How many 457s are there?
The 457 visa has a number of major restrictions. It is confined to only highly skilled workers. There are minimum salaries which apply so that they cannot be used to undercut Australian workers. Their stay is restricted to four years.
Demand for the visa can be seen in its rapid growth, as shown in Figure 1. As the scheme became better known, the numbers peaked in 2007-08.
Who holds 457 visas?
The fastest growth has been in Western Australia (22.5%) and Queensland (16.8%). Major countries of origin are the U.K. (20.5%), India (20.4%), Ireland (8.5%), The Philippines (6.7%), the USA (5.5%) and China (4.6%).
Do the visas work?
Research has shown that the 457 visa has been effective in enabling businesses to access skilled workers quickly at times of economic growth.
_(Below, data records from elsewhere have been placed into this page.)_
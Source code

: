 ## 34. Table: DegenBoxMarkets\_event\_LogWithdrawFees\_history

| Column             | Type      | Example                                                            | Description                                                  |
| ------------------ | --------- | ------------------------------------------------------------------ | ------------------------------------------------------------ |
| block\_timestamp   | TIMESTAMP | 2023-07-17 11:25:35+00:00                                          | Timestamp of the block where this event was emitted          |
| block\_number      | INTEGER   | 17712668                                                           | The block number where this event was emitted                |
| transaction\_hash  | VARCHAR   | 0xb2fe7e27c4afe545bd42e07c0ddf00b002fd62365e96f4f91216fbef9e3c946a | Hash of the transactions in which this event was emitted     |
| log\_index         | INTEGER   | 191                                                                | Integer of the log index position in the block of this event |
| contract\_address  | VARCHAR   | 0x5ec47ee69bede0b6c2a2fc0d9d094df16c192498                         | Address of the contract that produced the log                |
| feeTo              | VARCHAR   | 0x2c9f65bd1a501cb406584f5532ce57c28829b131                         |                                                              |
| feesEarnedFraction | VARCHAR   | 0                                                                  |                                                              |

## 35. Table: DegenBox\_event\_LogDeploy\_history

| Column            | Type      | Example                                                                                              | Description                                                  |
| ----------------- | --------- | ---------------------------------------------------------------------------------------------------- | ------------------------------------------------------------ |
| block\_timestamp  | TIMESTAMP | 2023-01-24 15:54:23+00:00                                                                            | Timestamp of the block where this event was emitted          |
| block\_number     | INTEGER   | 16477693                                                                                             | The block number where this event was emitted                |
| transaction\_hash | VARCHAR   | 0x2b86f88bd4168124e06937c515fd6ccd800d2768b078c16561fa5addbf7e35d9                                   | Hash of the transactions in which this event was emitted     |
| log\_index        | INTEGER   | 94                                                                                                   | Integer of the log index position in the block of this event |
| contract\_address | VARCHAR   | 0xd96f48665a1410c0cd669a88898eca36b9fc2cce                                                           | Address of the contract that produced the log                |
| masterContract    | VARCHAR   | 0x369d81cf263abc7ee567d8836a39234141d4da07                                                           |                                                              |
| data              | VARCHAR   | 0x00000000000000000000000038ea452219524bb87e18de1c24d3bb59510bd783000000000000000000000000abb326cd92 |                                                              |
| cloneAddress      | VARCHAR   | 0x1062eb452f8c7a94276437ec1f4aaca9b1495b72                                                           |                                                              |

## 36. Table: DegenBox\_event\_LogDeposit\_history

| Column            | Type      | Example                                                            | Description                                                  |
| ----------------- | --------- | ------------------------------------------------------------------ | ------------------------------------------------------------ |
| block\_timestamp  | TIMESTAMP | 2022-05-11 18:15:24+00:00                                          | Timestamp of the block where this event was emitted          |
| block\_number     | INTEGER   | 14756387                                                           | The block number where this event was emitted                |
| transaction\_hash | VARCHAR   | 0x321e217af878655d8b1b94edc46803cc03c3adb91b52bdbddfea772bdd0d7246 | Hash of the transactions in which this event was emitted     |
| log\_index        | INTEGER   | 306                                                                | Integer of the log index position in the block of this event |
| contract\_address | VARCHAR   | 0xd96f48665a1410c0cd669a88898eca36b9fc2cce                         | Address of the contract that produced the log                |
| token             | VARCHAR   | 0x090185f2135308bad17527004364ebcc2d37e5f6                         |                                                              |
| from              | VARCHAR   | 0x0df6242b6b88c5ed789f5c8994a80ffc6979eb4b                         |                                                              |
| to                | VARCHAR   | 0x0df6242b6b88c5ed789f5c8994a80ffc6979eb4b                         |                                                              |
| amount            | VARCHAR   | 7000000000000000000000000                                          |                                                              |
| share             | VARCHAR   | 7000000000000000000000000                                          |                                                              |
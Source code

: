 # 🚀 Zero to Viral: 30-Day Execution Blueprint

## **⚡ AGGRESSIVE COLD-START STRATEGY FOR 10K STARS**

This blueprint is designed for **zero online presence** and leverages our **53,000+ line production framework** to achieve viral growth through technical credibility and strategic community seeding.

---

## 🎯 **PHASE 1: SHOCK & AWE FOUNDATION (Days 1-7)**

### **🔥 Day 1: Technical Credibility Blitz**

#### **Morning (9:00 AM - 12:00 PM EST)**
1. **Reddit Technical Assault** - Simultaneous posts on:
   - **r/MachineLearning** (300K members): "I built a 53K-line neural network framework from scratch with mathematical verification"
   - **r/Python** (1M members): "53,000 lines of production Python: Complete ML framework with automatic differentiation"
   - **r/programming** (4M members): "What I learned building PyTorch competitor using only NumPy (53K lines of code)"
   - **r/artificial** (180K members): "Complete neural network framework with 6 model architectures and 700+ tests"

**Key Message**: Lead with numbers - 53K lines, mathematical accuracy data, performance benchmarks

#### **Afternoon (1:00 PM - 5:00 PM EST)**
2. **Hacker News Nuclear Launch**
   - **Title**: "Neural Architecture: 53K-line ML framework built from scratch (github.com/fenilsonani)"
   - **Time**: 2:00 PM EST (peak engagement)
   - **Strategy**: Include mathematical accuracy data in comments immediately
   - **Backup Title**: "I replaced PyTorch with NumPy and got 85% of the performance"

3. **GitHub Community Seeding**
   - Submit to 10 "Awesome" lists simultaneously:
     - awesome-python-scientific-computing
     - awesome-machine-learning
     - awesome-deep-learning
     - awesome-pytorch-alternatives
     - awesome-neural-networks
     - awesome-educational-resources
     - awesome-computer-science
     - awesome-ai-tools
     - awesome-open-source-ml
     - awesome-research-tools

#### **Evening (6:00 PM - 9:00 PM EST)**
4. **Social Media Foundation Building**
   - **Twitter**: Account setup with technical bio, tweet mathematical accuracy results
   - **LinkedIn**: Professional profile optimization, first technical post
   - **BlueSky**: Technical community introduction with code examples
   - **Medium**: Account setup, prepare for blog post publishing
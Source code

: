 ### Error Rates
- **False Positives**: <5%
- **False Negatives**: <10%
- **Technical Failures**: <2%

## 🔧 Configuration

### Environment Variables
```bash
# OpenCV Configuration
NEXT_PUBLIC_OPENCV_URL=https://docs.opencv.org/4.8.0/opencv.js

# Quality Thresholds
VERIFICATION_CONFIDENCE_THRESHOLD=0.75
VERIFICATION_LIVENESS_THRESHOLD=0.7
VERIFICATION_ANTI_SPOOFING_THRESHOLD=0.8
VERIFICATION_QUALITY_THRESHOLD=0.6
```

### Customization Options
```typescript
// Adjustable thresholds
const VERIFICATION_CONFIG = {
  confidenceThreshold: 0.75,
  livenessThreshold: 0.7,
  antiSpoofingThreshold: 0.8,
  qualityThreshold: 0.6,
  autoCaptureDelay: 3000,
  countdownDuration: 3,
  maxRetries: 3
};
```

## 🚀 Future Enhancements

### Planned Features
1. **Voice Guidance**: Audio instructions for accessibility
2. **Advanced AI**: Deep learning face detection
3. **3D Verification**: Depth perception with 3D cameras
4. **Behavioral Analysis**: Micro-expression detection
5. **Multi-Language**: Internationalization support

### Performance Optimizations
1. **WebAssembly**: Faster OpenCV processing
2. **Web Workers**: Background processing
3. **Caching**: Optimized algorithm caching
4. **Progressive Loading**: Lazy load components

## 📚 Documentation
A significant number of 457s have subsequently applied to enter Australia as immigrants so that in 2010-11 40.3% of migrants to Australia were already in Australia under another visa (student, visitor, working holiday maker or 457).
The scheme has been especially effective in recruiting skilled workers to regional and remote areas where there has been great difficulty in recruiting Australians, especially in medical services, engineering and specialised skilled trades.
Are they misused?
Throughout the life of the scheme there have been accusations of a small number of employers misusing the scheme by underpaying the 457s or not testing whether equivalently skilled Australians were available. From the beginning, the government introduced a number of in-built protections to prevent local workers conditions being undercut and overseas workers from being exploited and the latest changes need to be seen in this context.
The first major intervention to strengthen the integrity of the 457 scheme came in 2008 when a number of initiatives were introduced to ensure the working conditions of 457s met Australian standards.
The number of infringement notices issued to sponsors of 457s increased from nine in 2010-11 to 49 in 2011-12. The latest initiatives are designed, among other things, to ensure that sponsors of 457s have made genuine attempts to recruit Australians with the required skills and are putting in place the training mechanisms to ensure that long term demand for skilled workers are met by Australian and permanent migrants.
The 457 visa has served the Australian economy well – both major parties agree on this. As with other visas, such as tourist and student visas, there have been attempts to misuse it.
Training Australians to meet skill shortages in the medium- and long-term must be a priority in Australia, but there are contexts where 457s are the most appropriate way to deal with short term shortages.
The answer is not to abolish the program but to ensure it works in the way it was intended – to meet a genuine need and benefit all Australians.